*Work instruction*. Give again, word for word, each line below starting at the one that contains "# Crux Tutorial" and ending at the one that contains "the outer environment.".

*Data extracted from a collection*.

══════════

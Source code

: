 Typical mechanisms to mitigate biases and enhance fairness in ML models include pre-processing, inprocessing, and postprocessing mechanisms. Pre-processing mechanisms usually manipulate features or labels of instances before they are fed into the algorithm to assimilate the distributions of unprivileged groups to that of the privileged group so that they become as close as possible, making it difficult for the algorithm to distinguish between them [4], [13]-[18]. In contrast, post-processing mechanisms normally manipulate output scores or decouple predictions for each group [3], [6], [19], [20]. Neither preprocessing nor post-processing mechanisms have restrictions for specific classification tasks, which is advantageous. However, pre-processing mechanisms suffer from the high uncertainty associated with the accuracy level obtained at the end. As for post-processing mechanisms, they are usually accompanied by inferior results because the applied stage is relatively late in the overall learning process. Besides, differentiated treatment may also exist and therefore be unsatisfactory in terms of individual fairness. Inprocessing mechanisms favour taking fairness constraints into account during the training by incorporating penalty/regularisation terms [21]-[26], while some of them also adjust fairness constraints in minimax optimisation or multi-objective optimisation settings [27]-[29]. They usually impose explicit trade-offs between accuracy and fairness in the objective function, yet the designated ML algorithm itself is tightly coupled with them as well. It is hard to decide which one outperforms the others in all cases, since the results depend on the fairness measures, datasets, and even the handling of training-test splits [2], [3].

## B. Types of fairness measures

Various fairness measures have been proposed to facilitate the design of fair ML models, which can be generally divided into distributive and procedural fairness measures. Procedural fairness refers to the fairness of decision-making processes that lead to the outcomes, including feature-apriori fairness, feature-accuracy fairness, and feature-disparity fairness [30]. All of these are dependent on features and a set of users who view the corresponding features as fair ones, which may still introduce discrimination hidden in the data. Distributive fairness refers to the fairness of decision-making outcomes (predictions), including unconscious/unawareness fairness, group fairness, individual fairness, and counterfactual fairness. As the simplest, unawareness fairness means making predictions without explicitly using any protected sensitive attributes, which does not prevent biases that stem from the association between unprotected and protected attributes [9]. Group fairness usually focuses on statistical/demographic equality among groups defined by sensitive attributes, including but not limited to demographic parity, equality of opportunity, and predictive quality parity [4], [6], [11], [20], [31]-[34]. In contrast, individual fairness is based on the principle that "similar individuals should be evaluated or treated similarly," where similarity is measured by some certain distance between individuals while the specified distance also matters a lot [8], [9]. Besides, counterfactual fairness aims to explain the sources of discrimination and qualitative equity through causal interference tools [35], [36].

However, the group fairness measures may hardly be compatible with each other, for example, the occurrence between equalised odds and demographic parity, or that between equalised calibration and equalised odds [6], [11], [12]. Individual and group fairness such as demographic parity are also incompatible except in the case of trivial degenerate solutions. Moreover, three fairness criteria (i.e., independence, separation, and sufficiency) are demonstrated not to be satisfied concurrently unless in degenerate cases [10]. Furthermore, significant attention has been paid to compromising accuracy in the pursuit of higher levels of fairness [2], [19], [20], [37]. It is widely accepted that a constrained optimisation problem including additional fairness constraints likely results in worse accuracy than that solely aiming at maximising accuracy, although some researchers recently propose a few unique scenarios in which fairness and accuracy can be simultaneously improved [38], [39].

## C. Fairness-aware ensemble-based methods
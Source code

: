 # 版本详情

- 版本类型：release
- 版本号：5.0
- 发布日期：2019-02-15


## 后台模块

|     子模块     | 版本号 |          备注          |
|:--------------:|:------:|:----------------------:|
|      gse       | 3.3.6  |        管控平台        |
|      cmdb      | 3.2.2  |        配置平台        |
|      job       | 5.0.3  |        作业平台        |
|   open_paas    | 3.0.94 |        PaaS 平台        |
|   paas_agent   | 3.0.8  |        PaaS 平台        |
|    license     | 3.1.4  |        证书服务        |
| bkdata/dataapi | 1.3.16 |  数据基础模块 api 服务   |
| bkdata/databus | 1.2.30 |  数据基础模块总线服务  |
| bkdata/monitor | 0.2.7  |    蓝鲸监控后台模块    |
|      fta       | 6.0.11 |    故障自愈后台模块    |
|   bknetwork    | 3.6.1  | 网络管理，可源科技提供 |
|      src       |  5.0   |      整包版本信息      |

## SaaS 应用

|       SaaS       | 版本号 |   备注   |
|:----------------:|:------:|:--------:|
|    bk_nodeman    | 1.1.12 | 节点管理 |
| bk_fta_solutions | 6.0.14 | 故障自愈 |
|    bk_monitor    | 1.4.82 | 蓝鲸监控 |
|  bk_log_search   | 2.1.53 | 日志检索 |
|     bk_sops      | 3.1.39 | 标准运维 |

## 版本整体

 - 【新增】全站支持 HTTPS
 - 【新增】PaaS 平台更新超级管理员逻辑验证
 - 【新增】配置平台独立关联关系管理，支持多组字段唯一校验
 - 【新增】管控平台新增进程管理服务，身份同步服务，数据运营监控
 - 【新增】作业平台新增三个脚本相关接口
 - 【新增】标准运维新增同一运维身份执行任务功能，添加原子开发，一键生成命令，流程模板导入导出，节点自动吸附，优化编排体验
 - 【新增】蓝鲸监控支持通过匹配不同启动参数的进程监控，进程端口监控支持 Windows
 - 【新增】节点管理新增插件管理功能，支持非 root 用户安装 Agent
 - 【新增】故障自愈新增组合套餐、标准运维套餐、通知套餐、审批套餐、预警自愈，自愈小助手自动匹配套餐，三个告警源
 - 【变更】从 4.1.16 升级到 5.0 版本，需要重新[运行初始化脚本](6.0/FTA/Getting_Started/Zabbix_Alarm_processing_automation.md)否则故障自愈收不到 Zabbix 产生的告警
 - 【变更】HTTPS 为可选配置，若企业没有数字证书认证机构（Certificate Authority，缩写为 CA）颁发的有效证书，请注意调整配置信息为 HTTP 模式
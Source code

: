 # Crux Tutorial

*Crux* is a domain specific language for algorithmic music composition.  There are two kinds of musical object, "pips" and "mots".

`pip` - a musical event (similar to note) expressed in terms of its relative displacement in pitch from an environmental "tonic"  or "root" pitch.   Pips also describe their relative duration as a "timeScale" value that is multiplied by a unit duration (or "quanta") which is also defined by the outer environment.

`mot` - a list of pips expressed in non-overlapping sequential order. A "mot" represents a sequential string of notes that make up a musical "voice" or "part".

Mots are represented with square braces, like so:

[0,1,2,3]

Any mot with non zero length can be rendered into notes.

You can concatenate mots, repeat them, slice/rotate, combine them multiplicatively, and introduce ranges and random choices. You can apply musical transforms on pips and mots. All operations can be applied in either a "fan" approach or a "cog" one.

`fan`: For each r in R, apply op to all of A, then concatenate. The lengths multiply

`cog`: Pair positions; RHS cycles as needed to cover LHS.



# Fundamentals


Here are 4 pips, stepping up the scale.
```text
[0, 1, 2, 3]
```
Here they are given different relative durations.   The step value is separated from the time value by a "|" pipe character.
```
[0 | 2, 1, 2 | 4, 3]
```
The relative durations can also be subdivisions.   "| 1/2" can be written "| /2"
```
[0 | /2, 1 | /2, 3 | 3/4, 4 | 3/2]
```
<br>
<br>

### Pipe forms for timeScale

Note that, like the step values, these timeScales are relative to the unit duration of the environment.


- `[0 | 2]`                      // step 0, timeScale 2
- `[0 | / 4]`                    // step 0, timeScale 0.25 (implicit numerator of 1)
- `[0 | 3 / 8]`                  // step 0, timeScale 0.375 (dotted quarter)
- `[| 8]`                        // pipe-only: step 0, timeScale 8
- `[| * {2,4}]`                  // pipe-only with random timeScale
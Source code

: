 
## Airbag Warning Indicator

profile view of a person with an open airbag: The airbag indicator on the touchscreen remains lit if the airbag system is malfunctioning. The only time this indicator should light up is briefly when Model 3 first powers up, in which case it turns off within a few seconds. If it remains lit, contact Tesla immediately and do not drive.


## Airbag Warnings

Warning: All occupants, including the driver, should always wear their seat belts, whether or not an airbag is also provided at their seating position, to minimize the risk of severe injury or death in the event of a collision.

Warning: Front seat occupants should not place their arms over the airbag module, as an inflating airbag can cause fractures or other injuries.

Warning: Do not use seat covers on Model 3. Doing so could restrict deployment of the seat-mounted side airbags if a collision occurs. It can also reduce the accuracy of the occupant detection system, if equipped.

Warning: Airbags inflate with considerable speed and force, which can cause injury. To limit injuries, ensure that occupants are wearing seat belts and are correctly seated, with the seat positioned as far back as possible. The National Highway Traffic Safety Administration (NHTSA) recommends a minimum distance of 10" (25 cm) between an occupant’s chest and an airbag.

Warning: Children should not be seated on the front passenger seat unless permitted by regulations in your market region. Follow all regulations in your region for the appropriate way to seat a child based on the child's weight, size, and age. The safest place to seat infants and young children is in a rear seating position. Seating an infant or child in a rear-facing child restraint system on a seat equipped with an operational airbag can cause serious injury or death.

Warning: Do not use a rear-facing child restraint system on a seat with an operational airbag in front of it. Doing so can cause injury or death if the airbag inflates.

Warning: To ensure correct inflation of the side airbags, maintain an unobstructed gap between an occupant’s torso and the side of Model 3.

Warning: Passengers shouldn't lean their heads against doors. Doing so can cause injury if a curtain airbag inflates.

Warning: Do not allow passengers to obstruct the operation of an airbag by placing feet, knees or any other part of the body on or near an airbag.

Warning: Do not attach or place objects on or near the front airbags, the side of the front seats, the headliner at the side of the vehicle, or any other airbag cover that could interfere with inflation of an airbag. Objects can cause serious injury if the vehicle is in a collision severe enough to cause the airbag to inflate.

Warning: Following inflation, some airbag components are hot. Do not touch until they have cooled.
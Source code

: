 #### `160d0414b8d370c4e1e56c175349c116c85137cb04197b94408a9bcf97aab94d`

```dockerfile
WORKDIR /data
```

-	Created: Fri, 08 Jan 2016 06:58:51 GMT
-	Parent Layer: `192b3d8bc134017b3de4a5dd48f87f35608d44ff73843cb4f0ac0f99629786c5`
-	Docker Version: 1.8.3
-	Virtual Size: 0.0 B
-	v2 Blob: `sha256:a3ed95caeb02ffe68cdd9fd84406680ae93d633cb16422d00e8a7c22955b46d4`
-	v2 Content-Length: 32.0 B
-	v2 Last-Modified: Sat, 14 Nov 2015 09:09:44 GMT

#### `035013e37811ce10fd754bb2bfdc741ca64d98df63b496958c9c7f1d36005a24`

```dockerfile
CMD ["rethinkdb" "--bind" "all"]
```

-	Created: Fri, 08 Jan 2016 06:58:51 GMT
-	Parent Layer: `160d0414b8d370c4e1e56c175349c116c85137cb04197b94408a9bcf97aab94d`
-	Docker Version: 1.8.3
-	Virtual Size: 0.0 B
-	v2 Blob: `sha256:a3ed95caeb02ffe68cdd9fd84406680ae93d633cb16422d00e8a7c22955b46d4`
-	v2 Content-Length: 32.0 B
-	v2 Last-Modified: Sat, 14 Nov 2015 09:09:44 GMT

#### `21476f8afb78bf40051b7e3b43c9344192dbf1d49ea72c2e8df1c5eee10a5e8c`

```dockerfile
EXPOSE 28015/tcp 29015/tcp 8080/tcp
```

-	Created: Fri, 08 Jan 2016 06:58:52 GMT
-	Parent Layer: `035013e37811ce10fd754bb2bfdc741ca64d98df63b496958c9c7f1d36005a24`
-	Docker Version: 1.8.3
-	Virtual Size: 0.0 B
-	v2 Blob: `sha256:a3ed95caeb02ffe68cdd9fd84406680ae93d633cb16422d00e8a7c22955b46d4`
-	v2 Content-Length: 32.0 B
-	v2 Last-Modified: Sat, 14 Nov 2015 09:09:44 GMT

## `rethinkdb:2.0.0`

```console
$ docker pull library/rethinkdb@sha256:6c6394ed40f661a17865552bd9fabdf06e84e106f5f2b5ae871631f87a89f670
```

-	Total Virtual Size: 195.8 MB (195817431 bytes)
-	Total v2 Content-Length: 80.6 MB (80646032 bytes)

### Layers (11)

══════════

*Exercise solution*.
: # Crux Tutorial

*Crux* is a domain specific language for algorithmic music composition.  There are two kinds of musical object, "pips" and "mots".

`pip` - a musical event (similar to note) expressed in terms of its relative displacement in pitch from an environmental "tonic"  or "root" pitch.   Pips also describe their relative duration as a "timeScale" value that is multiplied by a unit duration (or "quanta") which is also defined by the outer environment.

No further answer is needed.